[SERVER-6255] RS102 should automatically attempt repair Created: 29/Jun/12 Updated: 06/Dec/22 Resolved: 14/Jun/18 |
|
| Status: | Closed |
| Project: | Core Server |
| Component/s: | Replication |
| Affects Version/s: | 2.0.5 |
| Fix Version/s: | None |
| Type: | Improvement | Priority: | Minor - P4 |
| Reporter: | Jed Smith | Assignee: | Backlog - Replication Team |
| Resolution: | Done | Votes: | 1 |
| Labels: | None | ||
| Remaining Estimate: | Not Specified | ||
| Time Spent: | Not Specified | ||
| Original Estimate: | Not Specified | ||
| Environment: |
Amazon Linux |
||
| Assigned Teams: |
Replication
|
| Participants: |
| Description |
|
When a replica falls back to RS102, is it safe to try to fix that automatically by resyncing the DB? Administrator intervention is in most cases a good thing, so I'm just testing the water.
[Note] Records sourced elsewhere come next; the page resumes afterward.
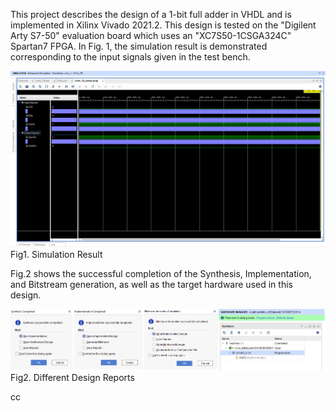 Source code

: This project describes the design of a 1-bit full adder in VHDL and is implemented in Xilinx Vivado 2021.2. This design is tested on the "Digilent Arty S7-50" evaluation board which uses an "XC7S50-1CSGA324C" Spartan7 FPGA. In Fig. 1, the simulation result is demonstrated corresponding to the input signals given in the test bench.

![Example Image](FA1b_Simulation.png)
Fig1. Simulation Result


Fig.2 shows the successful completion of the Synthesis, Implementation, and Bitstream generation, as well as the target hardware used in this design.

![Example Image](FA1b_AllStepsReports.png)
Fig2. Different Design Reports

cc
I'd imagine there's a worry about data corruption here that I'm overlooking. Perhaps this should be an option? (If I hit RS102, resync from scratch?) We missed a few backup replicas because we don't really monitor them, and it would have rocked had they fixed themselves. |
| Comments |
| Comment by Jed Smith [ 29/Jun/12 ] |
|
Sure, agreed on the manual load, just seeing if it's something you guys have thought about making optional. I did indeed fully resync these replicas. Thanks for the response. |
| Comment by Scott Hernandez (Inactive) [ 29/Jun/12 ] |
|
I'm sure you have already read this, since it is printed in the logs when this comes up but I'll summarize some important points below: http://www.mongodb.org/display/DOCS/Resyncing+a+Very+Stale+Replica+Set+Member RS102 means that replication was not keeping up for too long, or a replica was offline too long to catch up again. It generally means you need a larger oplog to account for this downtime, or replication delay. The reason this is a manual step for recovery is because of the added load it will place on some other system since it has to do a full resync, from the primary. This is a case where no one behavior fits everyone's needs and it is left manual for the admin to manage. One thing some people do is to wipe the data dir during a restart to initiate the full-resync, but that is something you need to script yourself. |